Las autoridades norteamericanas están estudiando la solución para la situación de los hombres, mujeres y niños que se hallan en el territorio de la legación diplomática.
En los últimos días, unos 300 seguidores de opositores zimbabwenses buscaron refugio, entre otros lugares, en la Embajada sudafricana. Finalmente fueron instalados por la Cruz Roja en un campamento en las afueras de Harare. Incidentes similares ocurrieron frente a las representaciones diplomáticas de Alemania y Suecia.

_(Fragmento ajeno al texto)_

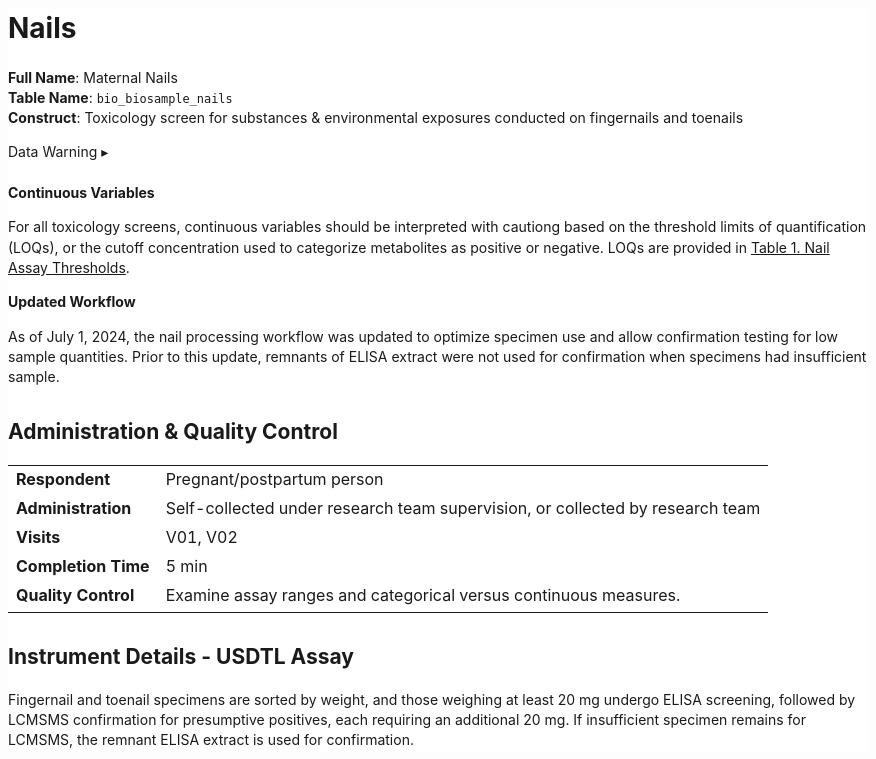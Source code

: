 # Nails

**Full Name**: Maternal Nails       
**Table Name**: `bio_biosample_nails`       
**Construct**: Toxicology screen for substances & environmental exposures conducted on fingernails and toenails

<p>
<div id="warning" class="warning-banner" onclick="toggleCollapse(this)">
    <span class="emoji"><i class="fas fa-exclamation-triangle"></i></span>
  <span class="text-with-link">
  <span class="text">Data Warning</i></span>
  <a class="anchor-link" href="#warning" title="Copy link">
  <i class="fa-solid fa-link"></i>
  </a>
  </span>
  <span class="arrow">▸</span>
</div>
<div class="warning-collapsible-content">
<br>
<b>Continuous Variables</b>
<p>For all toxicology screens, continuous variables should be interpreted with cautiong based on the threshold limits of quantification (LOQs), or the cutoff concentration used to categorize metabolites as positive or negative. LOQs are provided in <a href="#nails-table1">Table 1. Nail Assay Thresholds</a>.</p> 
<b>Updated Workflow</b>
<p>As of July 1, 2024, the nail processing workflow was updated to optimize specimen use and allow confirmation testing for low sample quantities. Prior to this update, remnants of ELISA extract were not used for confirmation when specimens had insufficient sample.</p> 
</div>
</p>


## Administration & Quality Control

<table style="width: 100%; border-collapse: collapse; table-layout: fixed; font-size: 16px;">
<tbody>
<tr><td><b>Respondent</b></td>
<td>Pregnant/postpartum person</td></tr>
<tr><td><b>Administration</b></td>
<td>Self-collected under research team supervision, or collected by research team</td></tr>
<tr><td><b>Visits</b></td>
<td>V01, V02</td></tr>
<tr><td><b>Completion Time</b></td>
<td>5 min</td></tr>
<tr><td><b>Quality Control</b></td>
<td>Examine assay ranges and categorical versus continuous measures.</td></tr>
</tbody>
</table>

## Instrument Details - USDTL Assay
Fingernail and toenail specimens are sorted by weight, and those weighing at least 20 mg undergo ELISA screening, followed by LCMSMS confirmation for presumptive positives, each requiring an additional 20 mg. If insufficient specimen remains for LCMSMS, the remnant ELISA extract is used for confirmation.
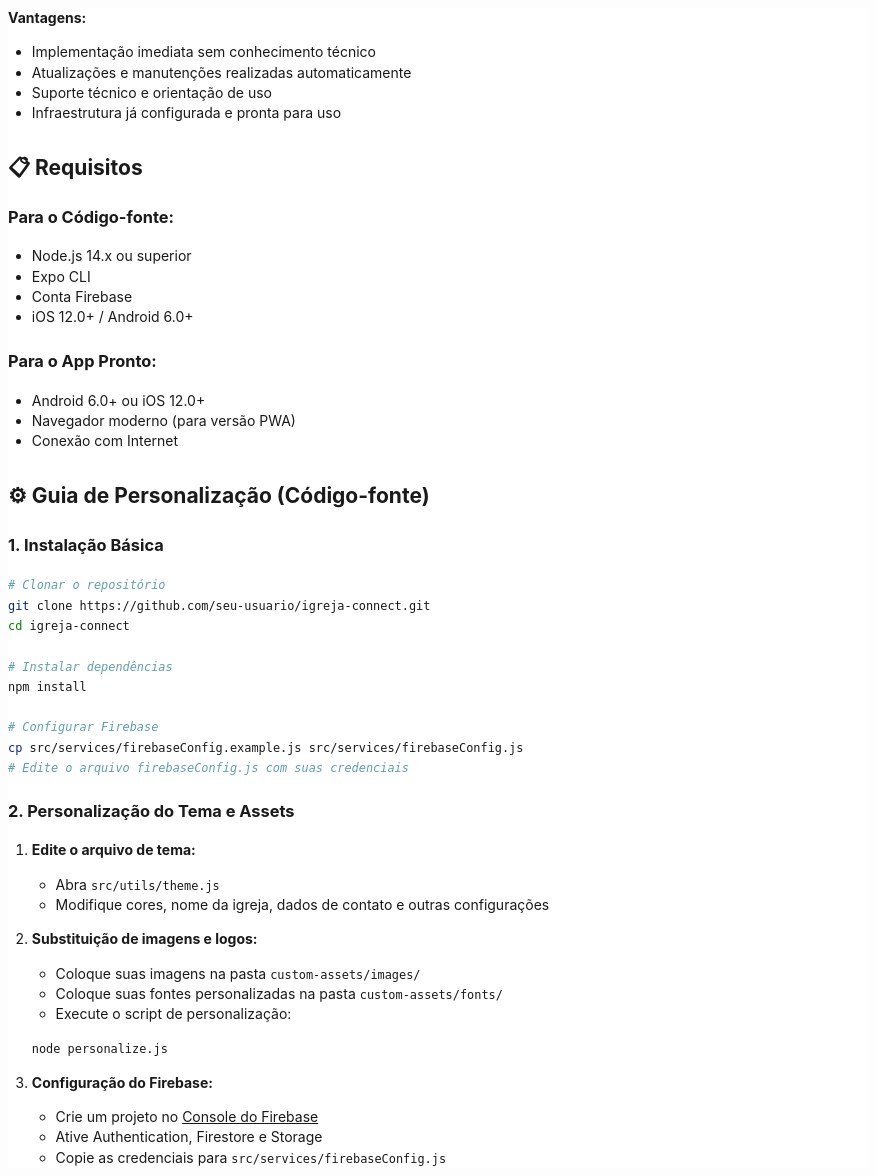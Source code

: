 **Vantagens:**
- Implementação imediata sem conhecimento técnico
- Atualizações e manutenções realizadas automaticamente
- Suporte técnico e orientação de uso
- Infraestrutura já configurada e pronta para uso

## 📋 Requisitos

### Para o Código-fonte:
- Node.js 14.x ou superior
- Expo CLI
- Conta Firebase
- iOS 12.0+ / Android 6.0+

### Para o App Pronto:
- Android 6.0+ ou iOS 12.0+
- Navegador moderno (para versão PWA)
- Conexão com Internet

## ⚙️ Guia de Personalização (Código-fonte)

### 1. Instalação Básica

```bash
# Clonar o repositório
git clone https://github.com/seu-usuario/igreja-connect.git
cd igreja-connect

# Instalar dependências
npm install

# Configurar Firebase
cp src/services/firebaseConfig.example.js src/services/firebaseConfig.js
# Edite o arquivo firebaseConfig.js com suas credenciais
```

### 2. Personalização do Tema e Assets

1. **Edite o arquivo de tema:**
   - Abra `src/utils/theme.js`
   - Modifique cores, nome da igreja, dados de contato e outras configurações

2. **Substituição de imagens e logos:**
   - Coloque suas imagens na pasta `custom-assets/images/`
   - Coloque suas fontes personalizadas na pasta `custom-assets/fonts/`
   - Execute o script de personalização:
   ```bash
   node personalize.js
   ```

3. **Configuração do Firebase:**
   - Crie um projeto no [Console do Firebase](https://console.firebase.google.com/)
   - Ative Authentication, Firestore e Storage
   - Copie as credenciais para `src/services/firebaseConfig.js`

En Zimbabwe se produjo una ola de violencia tras la primera vuelta de las elecciones a finales de marzo dirigida contra los partidarios de la oposición. Cerca de 100 personas perdieron la vida y miles resultaron heridas, según el opositor Movimiento para el Cambio Democrático (MCD).

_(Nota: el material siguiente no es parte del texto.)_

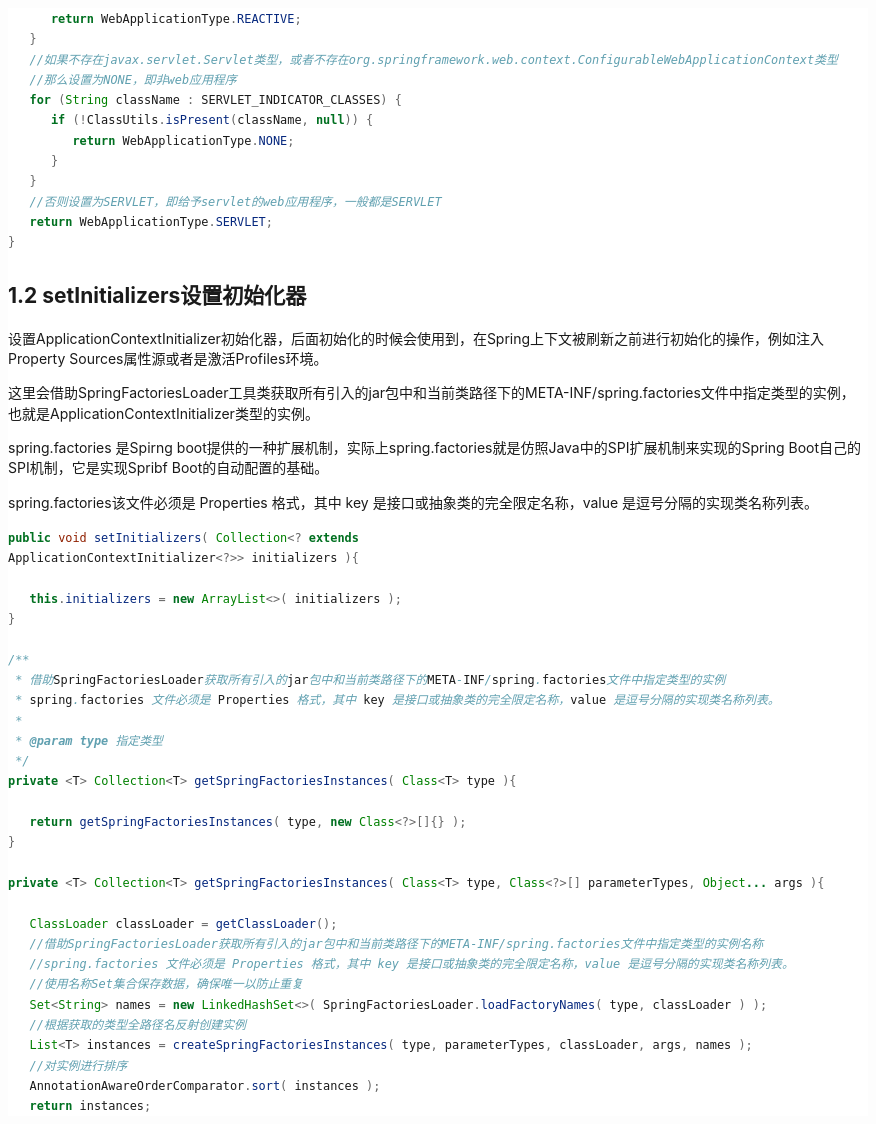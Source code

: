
 ```java
      return WebApplicationType.REACTIVE;
   }
   //如果不存在javax.servlet.Servlet类型，或者不存在org.springframework.web.context.ConfigurableWebApplicationContext类型
   //那么设置为NONE，即非web应用程序
   for (String className : SERVLET_INDICATOR_CLASSES) {
      if (!ClassUtils.isPresent(className, null)) {
         return WebApplicationType.NONE;
      }
   }
   //否则设置为SERVLET，即给予servlet的web应用程序，一般都是SERVLET
   return WebApplicationType.SERVLET;
}
```

## 1.2 setInitializers设置初始化器

设置ApplicationContextInitializer初始化器，后面初始化的时候会使用到，在Spring上下文被刷新之前进行初始化的操作，例如注入Property Sources属性源或者是激活Profiles环境。

这里会借助SpringFactoriesLoader工具类获取所有引入的jar包中和当前类路径下的META-INF/spring.factories文件中指定类型的实例，也就是ApplicationContextInitializer类型的实例。

spring.factories 是Spirng boot提供的一种扩展机制，实际上spring.factories就是仿照Java中的SPI扩展机制来实现的Spring Boot自己的SPI机制，它是实现Spribf Boot的自动配置的基础。

spring.factories该文件必须是 Properties 格式，其中 key 是接口或抽象类的完全限定名称，value 是逗号分隔的实现类名称列表。

```java
public void setInitializers( Collection<? extends 
ApplicationContextInitializer<?>> initializers ){

   this.initializers = new ArrayList<>( initializers );
}

/**
 * 借助SpringFactoriesLoader获取所有引入的jar包中和当前类路径下的META-INF/spring.factories文件中指定类型的实例
 * spring.factories 文件必须是 Properties 格式，其中 key 是接口或抽象类的完全限定名称，value 是逗号分隔的实现类名称列表。
 *
 * @param type 指定类型
 */
private <T> Collection<T> getSpringFactoriesInstances( Class<T> type ){

   return getSpringFactoriesInstances( type, new Class<?>[]{} );
}

private <T> Collection<T> getSpringFactoriesInstances( Class<T> type, Class<?>[] parameterTypes, Object... args ){

   ClassLoader classLoader = getClassLoader();
   //借助SpringFactoriesLoader获取所有引入的jar包中和当前类路径下的META-INF/spring.factories文件中指定类型的实例名称
   //spring.factories 文件必须是 Properties 格式，其中 key 是接口或抽象类的完全限定名称，value 是逗号分隔的实现类名称列表。
   //使用名称Set集合保存数据，确保唯一以防止重复
   Set<String> names = new LinkedHashSet<>( SpringFactoriesLoader.loadFactoryNames( type, classLoader ) );
   //根据获取的类型全路径名反射创建实例
   List<T> instances = createSpringFactoriesInstances( type, parameterTypes, classLoader, args, names );
   //对实例进行排序
   AnnotationAwareOrderComparator.sort( instances );
   return instances;

```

Mientras tanto, Estados Unidos y Reino Unido enviaron un
borrador de resolución al Consejo de Seguridad de Naciones Unidas con el que exigen la imposición de un
embargo armamentístico a Zimbabwe, además del congelamiento de sus bienes y la prohibición de viajar para el Presidente de Zimbabwe, Robert Mugabe, y sus socios.
El borrador de seis páginas condena la decisión de Mugabe de continuar con las elecciones a pesar de los llamamientos de la comunidad internacional para retrasar la celebración de la segunda vuelta y de la violencia que empañó las elecciones.
Mugabe ganó la segunda vuelta como candidato único después de que su adversario, Morgan Tsvangirai, se retirara del proceso electoral y buscara asilo en la Embajada holandesa en Harare.
La resolución insta a Mugabe a iniciar conversaciones para
formar un gobierno de coalición con los partidos de la oposición.
El Embajador de Estados Unidos en Zimbabwe, Zalmay Khalilzad, cuestionó la capacidad del Consejo de Seguridad para garantizar unas elecciones libres y justas. "Queremos responder ante la situación de tal manera que lleve a actuar y resuelva la crisis de legitimidad sin afectar negativamente al pueblo de Zimbabwe", dijo Khalilzad.
El Embajador estadounidense espera que el Consejo dé una respuesta al borrador la próxima semana.